March 28, 2017
On Thursday, 23 March 2017 at 16:44:51 UTC, Jonathan M Davis wrote:
>
> Classes should not be implementing interfaces only to throw exceptions when they don't really want to be implementing some of the functionality of that interface. That's just plain bad design.
>

There are the cases, when NotImplementedException is the good choice, except for the pure Exception.
Currently, I am making the inter-server communication code. Now we have the situation, where there are many servers with different settings. So, in the master app I create 2 enums, say, MySettingsVariant, SlaveSettingsVariant. Then I'll rewrite the small piece of communication code, depends on their combinations. And the code will look like:

if (my == X && its == Y) {
} else if (my == Z && its == Y) {
} else {
    throw new NotImplementedException();
}

Well, when somebody will add a value in one of these enums and will forget to write something for the new combinations, he/she will get the meaningful stacktrace in the log. Well, I agree, it's very close to just throw Exception. The only difference in the name. But when I talked about NIE, I meant such cases in the first place (not the partial interface implementations as in some Java collections).

I just say. I don't persuade to add it to Phobos.
March 28, 2017
On Tuesday, 28 March 2017 at 08:29:44 UTC, Георгий wrote:
>
> I meant such cases in the first place

Well, I lie, I meant both.
March 28, 2017
On 3/25/2017 6:44 AM, Jacob Carlborg wrote:
> Talk about just providing a generic exception type. Take this error message,
> using std.file.copy:
>
> std.file.FileException@d.d(3354): /tmp/bar/foo.txt: Permission denied
>
> It doesn't tell if the failed permission is for the source or for the target. If
> failed to read or failed to write.


If you received an IOException instead, you're no better off. As Andrei observed, it is the message that's the problem, not the exception type.

In general, I think a lot of the issues you brought up are inadequate messages, or trying to solve the problem at the wrong level of the function call hierarchy (i.e. too far up).

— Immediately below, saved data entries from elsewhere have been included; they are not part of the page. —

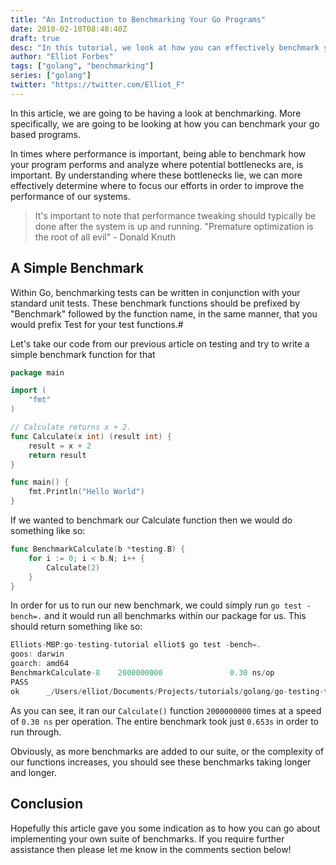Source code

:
 ```yaml
---
title: "An Introduction to Benchmarking Your Go Programs"
date: 2018-02-10T08:48:40Z
draft: true
desc: "In this tutorial, we look at how you can effectively benchmark your go program."
author: "Elliot Forbes"
tags: ["golang", "benchmarking"]
series: ["golang"]
twitter: "https://twitter.com/Elliot_F"
---
```


In this article, we are going to be having a look at benchmarking. More specifically, we are going to be looking at how you can benchmark your go based programs. 

In times where performance is important, being able to benchmark how your program performs and analyze where potential bottlenecks are, is important. By understanding where these bottlenecks lie, we can more effectively determine where to focus our efforts in order to improve the performance of our systems.

> It's important to note that performance tweaking should typically be done after the system is up and running. "Premature optimization is the root of all evil" - Donald Knuth  

## A Simple Benchmark

Within Go, benchmarking tests can be written in conjunction with your standard unit tests. These benchmark functions should be prefixed by "Benchmark" followed by the function name, in the same manner, that you would prefix Test for your test functions.#

Let's take our code from our previous article on testing and try to write a simple benchmark function for that

```go
package main

import (
    "fmt"
)

// Calculate returns x + 2.
func Calculate(x int) (result int) {
    result = x + 2
    return result
}

func main() {
    fmt.Println("Hello World")
}
```

If we wanted to benchmark our Calculate function then we would do something like so:

```go
func BenchmarkCalculate(b *testing.B) {
    for i := 0; i < b.N; i++ {
        Calculate(2)
    }
}
```

In order for us to run our new benchmark, we could simply run `go test -bench=.` and it would run all benchmarks within our package for us. This should return something like so:

```c
Elliots-MBP:go-testing-tutorial elliot$ go test -bench=.
goos: darwin
goarch: amd64
BenchmarkCalculate-8    2000000000               0.30 ns/op
PASS
ok      _/Users/elliot/Documents/Projects/tutorials/golang/go-testing-tutorial  0.643s
```

As you can see, it ran our `Calculate()` function `2000000000` times at a speed of `0.30 ns` per operation. The entire benchmark took just `0.653s` in order to run through. 

Obviously, as more benchmarks are added to our suite, or the complexity of our functions increases, you should see these benchmarks taking longer and longer. 

## Conclusion

Hopefully this article gave you some indication as to how you can go about implementing your own suite of benchmarks. If you require further assistance then please let me know in the comments section below!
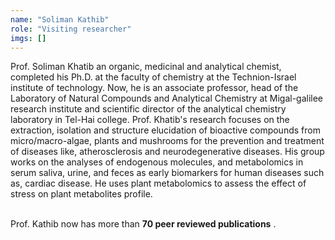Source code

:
 ```yaml
---
name: "Soliman Kathib"
role: "Visiting researcher"
imgs: []
---
```

Prof. Soliman Khatib an organic, medicinal and analytical chemist, completed his Ph.D. at the faculty of chemistry at the Technion-Israel institute of technology. Now, he is an associate professor, head of the Laboratory of Natural Compounds and Analytical Chemistry at Migal-galilee research institute and scientific director of the analytical chemistry laboratory in Tel-Hai college. Prof. Khatib's research focuses on the extraction, isolation and structure elucidation of bioactive compounds from micro/macro-algae, plants and mushrooms for the prevention and treatment of diseases like, atherosclerosis and neurodegenerative diseases. His group works on the analyses of endogenous molecules, and metabolomics in serum saliva, urine, and feces as early biomarkers for human diseases such as, cardiac disease. He uses plant metabolomics to assess the effect of stress on plant metabolites profile.<br/><br/>

Prof. Kathib now has more than <strong><Link href="https://scholar.google.com/citations?user=ABH5AVAAAAAJ&hl=iw">70 peer reviewed publications</Link></strong> <FontAwesomeIcon icon={faExternalLinkAlt} size="xs"/>.<br/><br/>
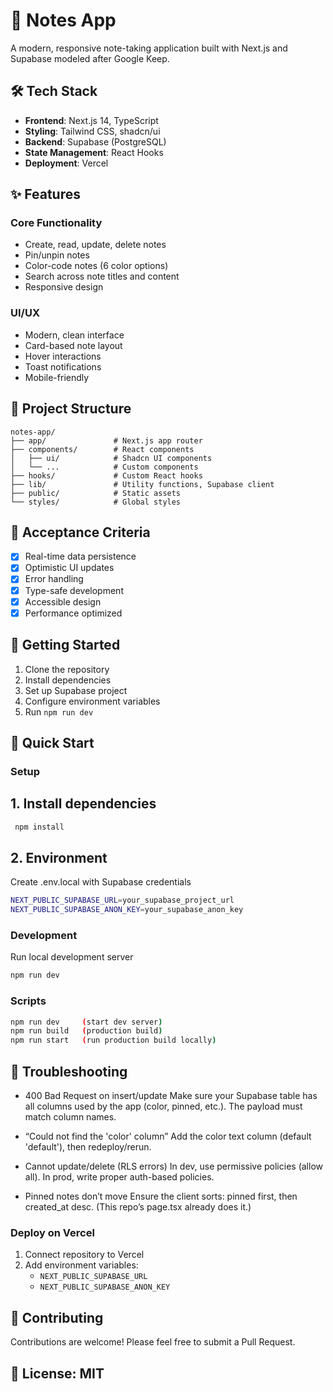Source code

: # 📝 Notes App

A modern, responsive note-taking application built with Next.js and Supabase modeled after Google Keep.

## 🛠 Tech Stack
- **Frontend**: Next.js 14, TypeScript
- **Styling**: Tailwind CSS, shadcn/ui
- **Backend**: Supabase (PostgreSQL)
- **State Management**: React Hooks
- **Deployment**: Vercel

## ✨ Features

### Core Functionality
- Create, read, update, delete notes
- Pin/unpin notes
- Color-code notes (6 color options)
- Search across note titles and content
- Responsive design

### UI/UX
- Modern, clean interface
- Card-based note layout
- Hover interactions
- Toast notifications
- Mobile-friendly

## 📂 Project Structure
```
notes-app/
├── app/               # Next.js app router
├── components/        # React components
│   ├── ui/            # Shadcn UI components
│   └── ...            # Custom components
├── hooks/             # Custom React hooks
├── lib/               # Utility functions, Supabase client
├── public/            # Static assets
└── styles/            # Global styles
```

## 🎯 Acceptance Criteria
- [x] Real-time data persistence
- [x] Optimistic UI updates
- [x] Error handling
- [x] Type-safe development
- [x] Accessible design
- [x] Performance optimized

## 📝 Getting Started
1. Clone the repository
2. Install dependencies
3. Set up Supabase project
4. Configure environment variables
5. Run `npm run dev`

## 🚀 Quick Start

### Setup

## 1. Install dependencies
```bash
 npm install
```
## 2. Environment
Create .env.local with Supabase credentials
```bash
NEXT_PUBLIC_SUPABASE_URL=your_supabase_project_url
NEXT_PUBLIC_SUPABASE_ANON_KEY=your_supabase_anon_key
```

### Development
Run local development server
```bash
npm run dev
```
### Scripts
```bash
npm run dev     (start dev server)
npm run build   (production build)
npm run start   (run production build locally)
```

## 🔧 Troubleshooting
- 400 Bad Request on insert/update
    Make sure your Supabase table has all columns used by the app (color, pinned, etc.). The payload must match column names.

- “Could not find the 'color' column”
    Add the color text column (default 'default'), then redeploy/rerun.

- Cannot update/delete (RLS errors)
    In dev, use permissive policies (allow all). In prod, write proper auth-based policies.

- Pinned notes don’t move
    Ensure the client sorts: pinned first, then created_at desc. (This repo’s page.tsx already does it.)

### Deploy on Vercel
1. Connect repository to Vercel
2. Add environment variables:
   - `NEXT_PUBLIC_SUPABASE_URL`
   - `NEXT_PUBLIC_SUPABASE_ANON_KEY`

## 🤝 Contributing
Contributions are welcome! Please feel free to submit a Pull Request.

## 📝 License: MIT
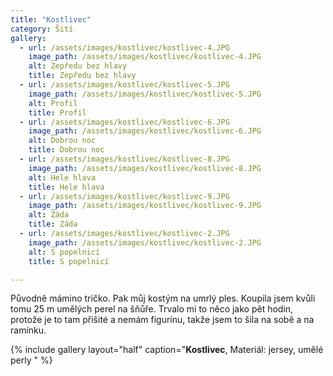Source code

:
 ```yaml
---
title: "Kostlivec"
category: Šití
gallery:
  - url: /assets/images/kostlivec/kostlivec-4.JPG
    image_path: /assets/images/kostlivec/kostlivec-4.JPG
    alt: Zepředu bez hlavy
    title: Zepředu bez hlavy
  - url: /assets/images/kostlivec/kostlivec-5.JPG
    image_path: /assets/images/kostlivec/kostlivec-5.JPG
    alt: Profil
    title: Profil
  - url: /assets/images/kostlivec/kostlivec-6.JPG
    image_path: /assets/images/kostlivec/kostlivec-6.JPG
    alt: Dobrou noc
    title: Dobrou noc
  - url: /assets/images/kostlivec/kostlivec-8.JPG
    image_path: /assets/images/kostlivec/kostlivec-8.JPG
    alt: Hele hlava
    title: Hele hlava
  - url: /assets/images/kostlivec/kostlivec-9.JPG
    image_path: /assets/images/kostlivec/kostlivec-9.JPG
    alt: Záda
    title: Záda
  - url: /assets/images/kostlivec/kostlivec-2.JPG
    image_path: /assets/images/kostlivec/kostlivec-2.JPG
    alt: S popelnicí
    title: S popelnicí

---
```


Původně mámino tričko. Pak můj kostým na umrlý ples. Koupila jsem kvůli tomu 25 m umělých perel na šňůře. Trvalo mi to něco jako pět hodin, protože je to tam přišité a nemám figurínu, takže jsem to šila na sobě a na ramínku.

{% include gallery
    layout="half"
    caption="**Kostlivec**, Materiál: jersey, umělé perly "
%}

In any case, trying to get good messages to the user is a never ending problem. No solution will be universal. It's actually a lot like writing portable code. People who have never ported code tend to make all the wrong choices in where to make things portable (see windows.h for 16 bit Windows). Crafting an exception hierarchy with no experience with nor clear idea of the problem one is trying to solve just creates a complex, useless mess. I fear that's the path we've gone down.

P.S. I've worked with trying to internationalize error messages. What a mess! The foreign language string tables tend to be written by people who knew the foreign language, but had little idea of the product domain. So the messages tended to be so bad/outdated/garbled that people would just prefer the English ones.

March 28, 2017
On 2017-03-28 11:25, Walter Bright wrote:

> If you received an IOException instead, you're no better off.

No, I agree. But I have not argued for or against a standardize exception hierarchy. I've argued that we need more specific error types (either as a hierarchy or flat structure).

> As Andrei observed, it is the message that's the problem, not the exception type.

It's an issue with both. It's an issue with the exception type because I cannot really handle the error in any sensible way. In my opinion the error message is more of a debug aid.

> In general, I think a lot of the issues you brought up are inadequate
> messages, or trying to solve the problem at the wrong level of the
> function call hierarchy (i.e. too far up).

void main()
{
    import std.stdio;

    try
        copy("/tmp/foo.txt", "/tmp/bar/foo.txt");
    catch (FileException e)
    {
        // handle permission error?
    }
}

How should I handle a permission error in the above example? It's not possible to do so without parsing the error message. This is catching the exception as close as possible to the source (without modifying Phobos).

> In any case, trying to get good messages to the user is a never ending
> problem. No solution will be universal. It's actually a lot like writing
> portable code. People who have never ported code tend to make all the
> wrong choices in where to make things portable (see windows.h for 16 bit
> Windows). Crafting an exception hierarchy with no experience with nor
> clear idea of the problem one is trying to solve just creates a complex,
> useless mess. I fear that's the path we've gone down.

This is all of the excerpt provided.